[Saved entries]
----

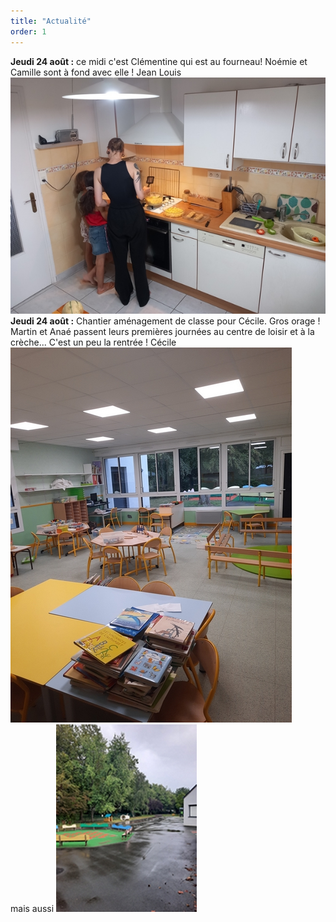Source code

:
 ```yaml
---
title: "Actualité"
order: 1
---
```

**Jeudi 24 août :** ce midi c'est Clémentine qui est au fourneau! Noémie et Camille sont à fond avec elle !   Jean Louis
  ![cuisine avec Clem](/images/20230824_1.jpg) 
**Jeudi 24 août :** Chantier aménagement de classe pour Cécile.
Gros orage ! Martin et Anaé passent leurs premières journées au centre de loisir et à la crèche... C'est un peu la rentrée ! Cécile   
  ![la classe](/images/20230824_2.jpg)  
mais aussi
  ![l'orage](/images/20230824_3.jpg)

----

== Task directions ==
A word-for-word repetition of the data above, without pictures, is the expected answer.

== Task response ==
Source code

:
 ```yaml
---
title: "Actualité"
order: 1
---
```

**Jeudi 24 août :** ce midi c'est Clémentine qui est au fourneau! Noémie et Camille sont à fond avec elle !   Jean Louis
  ![cuisine avec Clem](/images/20230824_1.jpg) 
**Jeudi 24 août :** Chantier aménagement de classe pour Cécile.
Gros orage ! Martin et Anaé passent leurs premières journées au centre de loisir et à la crèche... C'est un peu la rentrée ! Cécile   
  ![la classe](/images/20230824_2.jpg)  
mais aussi
  ![l'orage](/images/20230824_3.jpg)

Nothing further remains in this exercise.